When $n$ is even but $y$ is odd, we have that each of $a_{1}n+a_{2}$ is paired with another $b_{1}n+b_{2}$ , necessarily distinct. Thus, there are $\frac{n^{2}}{2}$ pairs of $a_{1}n+a_{2}$ and $b_{1}n+b_{2}$ .

When $n$ is even and $y$ is even, we have that each of $a_{1}n+a_{2}$ is paired with another $b_{1}n+b_{2}$ , with exactly two being paired with themselves.

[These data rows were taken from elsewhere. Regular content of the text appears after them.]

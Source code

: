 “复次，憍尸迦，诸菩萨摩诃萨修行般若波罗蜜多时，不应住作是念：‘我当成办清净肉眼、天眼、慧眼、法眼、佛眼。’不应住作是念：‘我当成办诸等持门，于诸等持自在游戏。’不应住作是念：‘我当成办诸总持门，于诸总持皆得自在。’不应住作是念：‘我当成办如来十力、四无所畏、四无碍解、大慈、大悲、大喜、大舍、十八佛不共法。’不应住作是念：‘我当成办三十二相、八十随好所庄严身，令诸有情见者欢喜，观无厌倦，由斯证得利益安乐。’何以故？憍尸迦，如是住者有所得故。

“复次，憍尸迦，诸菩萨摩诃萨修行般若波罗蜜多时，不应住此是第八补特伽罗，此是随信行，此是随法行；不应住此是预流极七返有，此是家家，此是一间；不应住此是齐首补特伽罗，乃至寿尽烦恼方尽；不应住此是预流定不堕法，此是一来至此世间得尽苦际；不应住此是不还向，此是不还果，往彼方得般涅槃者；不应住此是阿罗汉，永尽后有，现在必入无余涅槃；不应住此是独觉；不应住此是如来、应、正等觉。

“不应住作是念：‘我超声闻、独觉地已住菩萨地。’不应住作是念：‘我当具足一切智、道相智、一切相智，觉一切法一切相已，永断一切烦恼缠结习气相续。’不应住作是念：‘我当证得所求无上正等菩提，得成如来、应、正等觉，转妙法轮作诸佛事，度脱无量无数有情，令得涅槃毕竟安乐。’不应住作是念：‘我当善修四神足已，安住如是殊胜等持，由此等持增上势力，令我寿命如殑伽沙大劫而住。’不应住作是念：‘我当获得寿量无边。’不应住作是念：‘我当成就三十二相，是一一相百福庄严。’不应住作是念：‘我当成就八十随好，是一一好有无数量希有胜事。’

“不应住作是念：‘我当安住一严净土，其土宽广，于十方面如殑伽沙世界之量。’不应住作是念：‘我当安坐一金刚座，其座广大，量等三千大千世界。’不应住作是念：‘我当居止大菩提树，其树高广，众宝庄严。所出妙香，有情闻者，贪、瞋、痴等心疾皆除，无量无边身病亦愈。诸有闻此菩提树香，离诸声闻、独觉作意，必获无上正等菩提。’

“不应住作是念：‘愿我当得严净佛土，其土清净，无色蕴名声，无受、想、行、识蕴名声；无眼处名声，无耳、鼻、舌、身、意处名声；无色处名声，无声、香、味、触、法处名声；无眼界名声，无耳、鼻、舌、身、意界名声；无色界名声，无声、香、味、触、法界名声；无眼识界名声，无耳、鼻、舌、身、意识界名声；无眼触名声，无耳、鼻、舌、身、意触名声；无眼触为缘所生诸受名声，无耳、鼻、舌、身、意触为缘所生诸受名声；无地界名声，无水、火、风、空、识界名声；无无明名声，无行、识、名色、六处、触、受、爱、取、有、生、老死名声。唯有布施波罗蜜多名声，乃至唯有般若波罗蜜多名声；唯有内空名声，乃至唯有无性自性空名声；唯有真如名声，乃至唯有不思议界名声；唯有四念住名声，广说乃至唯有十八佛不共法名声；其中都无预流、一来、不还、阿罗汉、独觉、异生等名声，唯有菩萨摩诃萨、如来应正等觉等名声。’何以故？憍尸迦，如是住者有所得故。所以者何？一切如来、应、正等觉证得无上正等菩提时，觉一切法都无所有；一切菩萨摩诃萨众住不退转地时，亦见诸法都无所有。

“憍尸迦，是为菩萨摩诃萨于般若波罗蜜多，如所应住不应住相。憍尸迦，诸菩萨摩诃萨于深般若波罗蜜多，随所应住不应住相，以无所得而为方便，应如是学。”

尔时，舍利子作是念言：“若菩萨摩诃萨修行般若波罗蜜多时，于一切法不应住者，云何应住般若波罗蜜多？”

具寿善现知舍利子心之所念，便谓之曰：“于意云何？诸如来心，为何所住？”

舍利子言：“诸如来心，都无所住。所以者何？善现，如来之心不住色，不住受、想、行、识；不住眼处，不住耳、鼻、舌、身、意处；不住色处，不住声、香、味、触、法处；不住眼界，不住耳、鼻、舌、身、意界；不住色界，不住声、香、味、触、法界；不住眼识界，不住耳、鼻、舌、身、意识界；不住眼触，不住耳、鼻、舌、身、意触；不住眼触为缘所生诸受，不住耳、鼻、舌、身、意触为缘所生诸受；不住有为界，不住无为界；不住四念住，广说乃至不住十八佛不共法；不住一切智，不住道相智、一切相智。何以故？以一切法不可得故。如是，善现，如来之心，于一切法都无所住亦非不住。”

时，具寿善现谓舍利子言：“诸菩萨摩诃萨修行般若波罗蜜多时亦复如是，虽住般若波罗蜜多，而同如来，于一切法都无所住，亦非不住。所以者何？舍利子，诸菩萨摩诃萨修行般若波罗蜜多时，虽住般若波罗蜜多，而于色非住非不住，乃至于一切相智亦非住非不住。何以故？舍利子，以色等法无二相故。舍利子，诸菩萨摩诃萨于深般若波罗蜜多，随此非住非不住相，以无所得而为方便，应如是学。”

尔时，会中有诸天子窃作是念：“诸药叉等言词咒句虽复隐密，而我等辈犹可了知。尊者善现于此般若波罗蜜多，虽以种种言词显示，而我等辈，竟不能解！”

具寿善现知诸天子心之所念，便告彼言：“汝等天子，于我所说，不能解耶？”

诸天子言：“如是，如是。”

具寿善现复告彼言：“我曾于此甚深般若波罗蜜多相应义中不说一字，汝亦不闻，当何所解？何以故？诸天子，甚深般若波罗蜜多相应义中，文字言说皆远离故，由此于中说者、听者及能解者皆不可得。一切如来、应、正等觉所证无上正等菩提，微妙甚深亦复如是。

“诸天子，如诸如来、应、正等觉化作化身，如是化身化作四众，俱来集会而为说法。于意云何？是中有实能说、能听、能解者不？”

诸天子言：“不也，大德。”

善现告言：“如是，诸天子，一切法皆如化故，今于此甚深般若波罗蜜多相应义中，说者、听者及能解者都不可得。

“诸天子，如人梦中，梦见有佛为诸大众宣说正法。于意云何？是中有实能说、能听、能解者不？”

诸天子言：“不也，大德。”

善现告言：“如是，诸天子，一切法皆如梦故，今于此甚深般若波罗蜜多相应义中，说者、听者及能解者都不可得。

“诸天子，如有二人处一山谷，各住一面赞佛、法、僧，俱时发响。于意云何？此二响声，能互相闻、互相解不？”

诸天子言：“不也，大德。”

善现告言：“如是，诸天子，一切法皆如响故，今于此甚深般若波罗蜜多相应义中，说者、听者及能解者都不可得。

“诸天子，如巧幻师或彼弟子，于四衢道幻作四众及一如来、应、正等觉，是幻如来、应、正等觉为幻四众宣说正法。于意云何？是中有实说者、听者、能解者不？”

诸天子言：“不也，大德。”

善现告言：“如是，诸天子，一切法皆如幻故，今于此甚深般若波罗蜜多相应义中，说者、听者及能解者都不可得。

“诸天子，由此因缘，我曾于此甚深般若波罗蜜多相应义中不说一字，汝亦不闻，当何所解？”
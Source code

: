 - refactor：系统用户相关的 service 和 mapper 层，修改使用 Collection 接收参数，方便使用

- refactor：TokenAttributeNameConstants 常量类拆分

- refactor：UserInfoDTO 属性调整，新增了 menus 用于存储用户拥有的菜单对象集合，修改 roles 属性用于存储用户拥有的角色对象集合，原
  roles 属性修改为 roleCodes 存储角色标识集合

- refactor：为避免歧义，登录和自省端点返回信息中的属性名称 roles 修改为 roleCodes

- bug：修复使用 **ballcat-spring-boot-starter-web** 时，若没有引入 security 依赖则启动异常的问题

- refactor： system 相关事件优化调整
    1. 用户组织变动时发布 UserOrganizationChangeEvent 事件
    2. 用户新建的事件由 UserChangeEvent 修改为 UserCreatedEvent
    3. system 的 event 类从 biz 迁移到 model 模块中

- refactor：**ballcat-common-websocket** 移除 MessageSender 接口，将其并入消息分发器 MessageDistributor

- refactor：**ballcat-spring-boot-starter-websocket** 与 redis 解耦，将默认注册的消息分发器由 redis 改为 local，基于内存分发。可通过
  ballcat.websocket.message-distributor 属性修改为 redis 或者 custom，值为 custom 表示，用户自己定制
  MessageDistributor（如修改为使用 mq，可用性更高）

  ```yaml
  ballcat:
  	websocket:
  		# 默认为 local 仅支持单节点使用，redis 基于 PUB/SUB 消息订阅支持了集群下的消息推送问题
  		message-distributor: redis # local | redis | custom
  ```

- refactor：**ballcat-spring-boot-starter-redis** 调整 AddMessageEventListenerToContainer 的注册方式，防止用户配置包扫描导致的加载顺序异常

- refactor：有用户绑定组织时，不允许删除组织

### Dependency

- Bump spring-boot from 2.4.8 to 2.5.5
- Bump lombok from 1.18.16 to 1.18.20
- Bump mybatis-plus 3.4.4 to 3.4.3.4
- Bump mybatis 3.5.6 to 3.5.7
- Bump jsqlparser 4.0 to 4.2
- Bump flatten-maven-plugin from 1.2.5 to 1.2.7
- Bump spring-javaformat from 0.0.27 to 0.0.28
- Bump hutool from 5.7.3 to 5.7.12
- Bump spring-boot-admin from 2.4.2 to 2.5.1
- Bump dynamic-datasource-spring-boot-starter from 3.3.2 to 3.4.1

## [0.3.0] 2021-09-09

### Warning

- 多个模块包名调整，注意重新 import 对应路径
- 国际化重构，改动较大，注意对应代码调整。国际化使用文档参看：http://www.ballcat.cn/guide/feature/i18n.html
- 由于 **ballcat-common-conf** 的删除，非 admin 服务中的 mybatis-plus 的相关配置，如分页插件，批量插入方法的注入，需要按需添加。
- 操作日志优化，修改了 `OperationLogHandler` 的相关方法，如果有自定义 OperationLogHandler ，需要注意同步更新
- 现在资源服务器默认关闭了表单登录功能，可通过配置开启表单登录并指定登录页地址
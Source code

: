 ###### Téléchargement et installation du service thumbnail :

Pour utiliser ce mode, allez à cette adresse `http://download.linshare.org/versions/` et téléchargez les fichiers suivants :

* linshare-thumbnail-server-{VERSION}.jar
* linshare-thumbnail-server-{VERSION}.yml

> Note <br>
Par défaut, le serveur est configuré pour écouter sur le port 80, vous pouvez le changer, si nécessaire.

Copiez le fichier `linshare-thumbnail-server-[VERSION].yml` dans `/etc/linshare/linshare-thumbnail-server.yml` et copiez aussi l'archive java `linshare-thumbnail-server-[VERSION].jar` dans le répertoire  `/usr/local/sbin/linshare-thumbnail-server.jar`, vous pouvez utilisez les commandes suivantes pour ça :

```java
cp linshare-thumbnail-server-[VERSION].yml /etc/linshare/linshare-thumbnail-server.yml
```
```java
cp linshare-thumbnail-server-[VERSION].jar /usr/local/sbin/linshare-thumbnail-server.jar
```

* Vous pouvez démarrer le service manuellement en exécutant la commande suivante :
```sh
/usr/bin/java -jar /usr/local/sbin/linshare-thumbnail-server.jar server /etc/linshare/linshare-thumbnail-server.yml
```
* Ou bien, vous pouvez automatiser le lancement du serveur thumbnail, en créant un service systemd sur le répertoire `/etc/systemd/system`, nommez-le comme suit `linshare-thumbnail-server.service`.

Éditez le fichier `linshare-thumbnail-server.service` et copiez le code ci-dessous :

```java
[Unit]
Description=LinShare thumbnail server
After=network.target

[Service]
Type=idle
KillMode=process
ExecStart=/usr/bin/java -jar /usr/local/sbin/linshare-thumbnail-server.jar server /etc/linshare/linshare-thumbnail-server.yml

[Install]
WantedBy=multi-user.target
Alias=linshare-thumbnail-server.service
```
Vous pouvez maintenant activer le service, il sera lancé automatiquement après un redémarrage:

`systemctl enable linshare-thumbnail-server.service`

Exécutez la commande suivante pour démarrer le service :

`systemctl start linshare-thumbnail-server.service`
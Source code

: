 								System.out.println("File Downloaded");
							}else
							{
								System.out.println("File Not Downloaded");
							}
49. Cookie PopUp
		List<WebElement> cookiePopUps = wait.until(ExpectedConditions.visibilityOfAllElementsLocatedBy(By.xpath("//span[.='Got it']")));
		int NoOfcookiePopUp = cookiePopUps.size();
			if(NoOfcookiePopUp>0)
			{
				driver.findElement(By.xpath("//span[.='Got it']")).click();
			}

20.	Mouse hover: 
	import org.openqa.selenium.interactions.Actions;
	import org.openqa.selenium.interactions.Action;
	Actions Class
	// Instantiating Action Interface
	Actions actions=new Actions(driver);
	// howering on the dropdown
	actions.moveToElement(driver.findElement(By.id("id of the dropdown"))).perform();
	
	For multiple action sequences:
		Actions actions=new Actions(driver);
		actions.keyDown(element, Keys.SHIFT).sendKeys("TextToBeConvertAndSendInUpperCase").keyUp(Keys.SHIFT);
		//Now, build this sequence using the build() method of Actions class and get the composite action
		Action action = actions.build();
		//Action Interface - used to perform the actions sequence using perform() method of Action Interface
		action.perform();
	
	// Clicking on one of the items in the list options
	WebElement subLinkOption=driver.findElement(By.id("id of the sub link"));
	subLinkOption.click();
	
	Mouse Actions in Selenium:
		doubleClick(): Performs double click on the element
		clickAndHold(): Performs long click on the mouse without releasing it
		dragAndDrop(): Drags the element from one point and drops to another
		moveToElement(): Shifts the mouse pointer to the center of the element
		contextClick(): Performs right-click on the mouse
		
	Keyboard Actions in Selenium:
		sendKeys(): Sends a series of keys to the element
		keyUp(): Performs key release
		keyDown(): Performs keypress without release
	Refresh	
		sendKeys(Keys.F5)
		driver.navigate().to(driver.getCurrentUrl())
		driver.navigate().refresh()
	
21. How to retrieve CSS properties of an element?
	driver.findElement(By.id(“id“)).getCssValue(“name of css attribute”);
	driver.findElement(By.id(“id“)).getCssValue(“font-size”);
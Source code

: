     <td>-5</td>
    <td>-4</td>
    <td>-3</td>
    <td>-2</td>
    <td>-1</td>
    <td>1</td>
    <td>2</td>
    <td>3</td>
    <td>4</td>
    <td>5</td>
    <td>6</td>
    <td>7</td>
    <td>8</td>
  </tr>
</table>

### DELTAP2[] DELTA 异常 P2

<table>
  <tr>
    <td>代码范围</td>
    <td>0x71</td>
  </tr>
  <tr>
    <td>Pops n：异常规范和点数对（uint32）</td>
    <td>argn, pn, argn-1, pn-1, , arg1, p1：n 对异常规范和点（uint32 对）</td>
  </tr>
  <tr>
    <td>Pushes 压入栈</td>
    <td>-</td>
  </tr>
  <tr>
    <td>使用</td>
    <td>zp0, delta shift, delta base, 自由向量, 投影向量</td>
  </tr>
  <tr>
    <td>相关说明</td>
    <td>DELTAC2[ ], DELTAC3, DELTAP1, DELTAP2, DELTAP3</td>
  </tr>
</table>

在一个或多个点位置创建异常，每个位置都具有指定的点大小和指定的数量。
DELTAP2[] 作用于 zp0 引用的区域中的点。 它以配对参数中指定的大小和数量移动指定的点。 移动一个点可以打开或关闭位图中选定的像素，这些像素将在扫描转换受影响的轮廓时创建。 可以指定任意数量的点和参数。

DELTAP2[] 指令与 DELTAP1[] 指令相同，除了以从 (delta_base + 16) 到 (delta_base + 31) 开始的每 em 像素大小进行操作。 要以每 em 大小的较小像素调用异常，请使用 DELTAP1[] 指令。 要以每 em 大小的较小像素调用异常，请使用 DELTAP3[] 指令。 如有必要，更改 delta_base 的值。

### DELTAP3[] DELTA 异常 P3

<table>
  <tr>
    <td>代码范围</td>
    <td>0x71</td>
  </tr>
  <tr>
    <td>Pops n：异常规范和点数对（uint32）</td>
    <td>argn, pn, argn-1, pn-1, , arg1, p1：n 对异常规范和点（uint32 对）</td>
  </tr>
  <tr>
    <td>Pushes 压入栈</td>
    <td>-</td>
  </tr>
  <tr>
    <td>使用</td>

Thus, there are $\frac{n^{2}-2}{2}+2=\frac{n^{2}+2}{2}$ pairs of $a_{1}n+a_{2}$ and $b_{1}n+b_{2}$ . ∎

Combining these results over the casework where elements of our pairs may be a rotation or a flip yield the desired result, with the details of the proof in Appendix B.

4. Expected Size of Sum and Difference Sets

In this section, we only consider the classical dihedral groups

D_{2n}=\mathbb{Z}_{2}\ltimes\mathbb{Z}_{n}=\langle r,s\mid r^{n},s^{2},rsrs\rangle

(42)

Throughout this section, we use $\mathcal{S}_{2n,m}$ to denote the set of subsets of size $m$ in $D_{2n}$ .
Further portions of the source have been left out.